A distanza di giorni l’intervista di Paola Gregorio a Vito Crimi (nella foto) apparsa il 4 luglio sul quotidiano La Verità continua a far parlare di sé. Il senatore pentastellato che come sottosegretario alla presidenza del Consiglio ha la delega all’Editoria durante l’intervista ha affrontato molti punti mostrando sicurezza sui temi della riforma del settore che presenterà al più presto. Ma andiamo con ordine. Crimi ha esposto il suo primo provvedimento che consisterà nell’abolizione dell’obbligo per le pubbliche amministrazioni di pubblicare gli avvisi di gara e aggiudicazione sui quotidiani. La misura vale circa 50 milioni di euro di risparmi per le imprese o di mancati incassi per la stampa regionale e nazionale. Milioni che servono a sostenere i malandati bilanci della carta stampa italiana. Altrettanta sicurezza il senatore palermitano ha mostrato sulla riforma dell’editoria che poggerà sul sostegno pubblico a start up, a progetti innovativi e giovanili e ai progetti di rinnovamento tecnologico dei prodotti più tradizionali. Il piano esposto dal sottosegretario sembra pendere più dalla parte della Rete e non della carta stampata.

La risposta più pungente è arrivata il giorno successivo da parte di Mario Calabresi, direttore de la Repubblica, che si chiede se Crimi abbia “a cuore la libertà di stampa”. Calabresi nel suo editoriale si sofferma su due dati: l’Italia è al 46esimo posto nella classifica della libertà di stampa per le perduranti condizioni di intimidazioni ai cronisti quali le querele che politici e uomini d’affari usano sempre più di frequente e la diffamazione a mezzo stampa che nel Belpaese è ancora un reato penale.
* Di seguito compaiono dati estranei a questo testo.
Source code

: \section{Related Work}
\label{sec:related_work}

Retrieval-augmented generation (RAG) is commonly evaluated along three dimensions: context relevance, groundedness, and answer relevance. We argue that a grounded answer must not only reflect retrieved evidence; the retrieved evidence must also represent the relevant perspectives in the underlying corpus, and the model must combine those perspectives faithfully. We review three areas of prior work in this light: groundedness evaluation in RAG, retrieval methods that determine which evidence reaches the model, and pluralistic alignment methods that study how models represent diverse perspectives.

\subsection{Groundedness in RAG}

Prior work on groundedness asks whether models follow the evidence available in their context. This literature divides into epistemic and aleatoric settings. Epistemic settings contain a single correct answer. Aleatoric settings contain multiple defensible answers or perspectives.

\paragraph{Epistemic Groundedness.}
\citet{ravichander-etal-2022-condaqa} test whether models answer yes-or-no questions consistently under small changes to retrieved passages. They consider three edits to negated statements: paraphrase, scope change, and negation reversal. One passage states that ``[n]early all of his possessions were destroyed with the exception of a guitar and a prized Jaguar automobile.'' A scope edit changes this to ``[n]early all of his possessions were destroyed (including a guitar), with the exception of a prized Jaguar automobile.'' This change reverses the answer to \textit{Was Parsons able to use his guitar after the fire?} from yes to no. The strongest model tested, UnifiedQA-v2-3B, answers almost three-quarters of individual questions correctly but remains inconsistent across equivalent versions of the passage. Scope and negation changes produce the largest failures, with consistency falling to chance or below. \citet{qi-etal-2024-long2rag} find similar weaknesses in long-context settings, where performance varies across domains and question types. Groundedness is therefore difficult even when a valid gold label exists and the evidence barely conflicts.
Il direttore di Repubblica ricorda al sottosegretario all’Editoria le preoccupazioni di Reportes sans frontieres sulla vittoria politica del Movimento 5 stelle che nel passato ha condannato il lavoro della stampa e identificato finanche i giornalisti critici. Insomma Calabresi non le manda a dire ed affronta direttamente Vito Crimi.

In un discorso più ampio sull’editoria dovrebbe rientrare anche la situazione della Rai con i suoi 13mila dipendenti di cui 1760 giornalisti e con le sue otto diverse testate giornalistiche, una struttura elefantiaca mantenuta in piedi anche grazie al canone annuo imposto ai cittadini che frutta circa 1,8 miliardi di entrate e che attira da sempre gli strali delle televisioni commerciali, a partire da Urbano Cairo che, proprio nel giorno della presentazione dei nuovi palinsesti de La7, ha lanciato nuove stoccate alla tv pubblica. Inoltre proprio ieri l’attenta Milena Gabanelli sul Corriere della Sera precisava che “nel mondo nessuna tv pubblica ha tanti telegiornali nazionali” quanti la Rai. Francamente il Tg1, Tg2, Tg3, TgR, Rainews24, Rai Parlamento, Rai Sport e Il Giornale Radio appaiono eccessivi visto che la nota BBC, emittente pubblica britannica che diffonde le sue trasmissioni in tutto il mondo, ne ha solo uno, BBC news.

Per dirla con un recente articolo di Riccardo Ruggeri su ItaliaOggi che fine faranno le 11 mega navi del giornalismo italiano e le piccole barche che tenacemente insistono nel perimetro?  Non solo l’ordine dei giornalisti ma anche la Fieg con Andrea Riffeser Monti, il nuovo presidente eletto appena tredici giorni fa, dovranno cercare di portare le ragioni della stampa nei progetti del M5S e di Crimi.